Hello all,
So, Im running a test dataset available here
https://github.com/Arabinet/Introduction-to-Bioinformatics/wiki/Arabidopsis-RNA-Seq
through an RNAseq pipeline I hope to use for experimental data later. I have recently been working with HISAT2 and STRINGTIE and have generated 18 gtf files. Now I would like to get a sense of how many transcripts are being predicted in my merged-gtf produced in STRINGTIE and the one produced by GFFCOMPARE. The odd part is that gffcompare, using the -r option does not give me any accuracy/precision estimates in its .stats file when I provide it with my list of 18 gtf files. Here is the output it gives me:
# gffcompare v0.10.6 | Command line was:
#gffcompare -r Arabidopsis_thaliana.TAIR10.42.gff3 -i list_of_stringtie_gtfs.txt
#
Total union super-loci across all input datasets: 1901
(64 multi-transcript, ~1.2 transcripts per locus)

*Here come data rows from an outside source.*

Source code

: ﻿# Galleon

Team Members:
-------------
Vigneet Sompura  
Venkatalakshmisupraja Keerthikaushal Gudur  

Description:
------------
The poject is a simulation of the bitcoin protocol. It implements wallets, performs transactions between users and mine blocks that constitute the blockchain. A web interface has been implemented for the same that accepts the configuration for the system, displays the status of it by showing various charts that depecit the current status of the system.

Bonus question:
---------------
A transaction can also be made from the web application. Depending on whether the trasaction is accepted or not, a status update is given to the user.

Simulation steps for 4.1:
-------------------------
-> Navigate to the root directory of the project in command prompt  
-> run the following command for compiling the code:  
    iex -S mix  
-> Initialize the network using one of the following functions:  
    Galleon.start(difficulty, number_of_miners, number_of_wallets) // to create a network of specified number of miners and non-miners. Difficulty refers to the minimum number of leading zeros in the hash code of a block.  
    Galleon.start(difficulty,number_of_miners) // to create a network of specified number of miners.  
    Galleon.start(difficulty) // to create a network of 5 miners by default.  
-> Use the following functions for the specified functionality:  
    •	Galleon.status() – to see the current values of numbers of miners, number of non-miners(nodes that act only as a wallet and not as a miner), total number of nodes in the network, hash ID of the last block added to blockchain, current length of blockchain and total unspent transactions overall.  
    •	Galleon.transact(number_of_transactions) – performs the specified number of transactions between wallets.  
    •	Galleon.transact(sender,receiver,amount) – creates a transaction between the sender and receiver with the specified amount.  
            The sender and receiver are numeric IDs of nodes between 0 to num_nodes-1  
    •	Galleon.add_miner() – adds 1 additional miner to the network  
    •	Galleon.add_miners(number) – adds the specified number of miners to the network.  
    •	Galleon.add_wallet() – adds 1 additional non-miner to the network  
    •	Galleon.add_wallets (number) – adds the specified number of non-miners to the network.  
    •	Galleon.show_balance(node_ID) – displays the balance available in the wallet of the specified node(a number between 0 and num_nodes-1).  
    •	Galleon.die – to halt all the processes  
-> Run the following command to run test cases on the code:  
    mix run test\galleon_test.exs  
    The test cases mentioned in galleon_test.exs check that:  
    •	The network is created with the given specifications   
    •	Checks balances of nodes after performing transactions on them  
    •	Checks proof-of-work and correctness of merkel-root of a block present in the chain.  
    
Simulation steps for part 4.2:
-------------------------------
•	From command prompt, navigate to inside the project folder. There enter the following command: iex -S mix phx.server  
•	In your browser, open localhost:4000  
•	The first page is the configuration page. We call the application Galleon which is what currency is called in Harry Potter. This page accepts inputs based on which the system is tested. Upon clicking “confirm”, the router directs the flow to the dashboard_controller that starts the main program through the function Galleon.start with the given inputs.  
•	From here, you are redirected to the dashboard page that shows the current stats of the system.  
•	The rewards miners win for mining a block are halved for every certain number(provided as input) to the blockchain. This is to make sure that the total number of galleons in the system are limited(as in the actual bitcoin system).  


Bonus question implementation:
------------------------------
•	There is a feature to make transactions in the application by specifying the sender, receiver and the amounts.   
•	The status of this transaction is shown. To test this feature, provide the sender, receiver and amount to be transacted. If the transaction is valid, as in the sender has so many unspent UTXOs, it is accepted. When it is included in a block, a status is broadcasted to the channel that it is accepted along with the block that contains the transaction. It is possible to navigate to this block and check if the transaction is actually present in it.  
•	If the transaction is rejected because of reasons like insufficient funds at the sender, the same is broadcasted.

2206 out of 2206 consensus transcripts written in gffcmp.combined.gtf (0 discarded as redundant)
Note that I am here using the gff3 file found here ftp://ftp.ensemblgenomes.org/pub/release-42/plants/gff3/arabidopsis_thaliana rather than the gtf file in that first links Arabidopsis test data under the assumption that maybe my gtf file was the problem, but it gives me the same output. Have I missed an option or something? Can anyone guess why I wouldnt get output including something like this in my stats file:
/assembled/11-B5690_S3_mRNA_ARGU1_NGSLib3b.gtf
Query mRNAs : 136272 in 81266 loci (111377 multi-exon transcripts)
(20690 multi-transcript loci, ~1.7 transcripts per locus)
Reference mRNAs : 136039 in 81267 loci (111148 multi-exon)
Super-loci w/ reference transcripts: 80037
-----------------| Sensitivity | Precision |
Base level: 100.0 | 100.0 |
Exon level: 100.0 | 100.0 |
Intron level: 99.5 | 99.5 |
Intron chain level: 100.0 | 99.8 |
Transcript level: 100.0 | 99.8 |
Locus level: 100.0 | 100.0 |
Thanks!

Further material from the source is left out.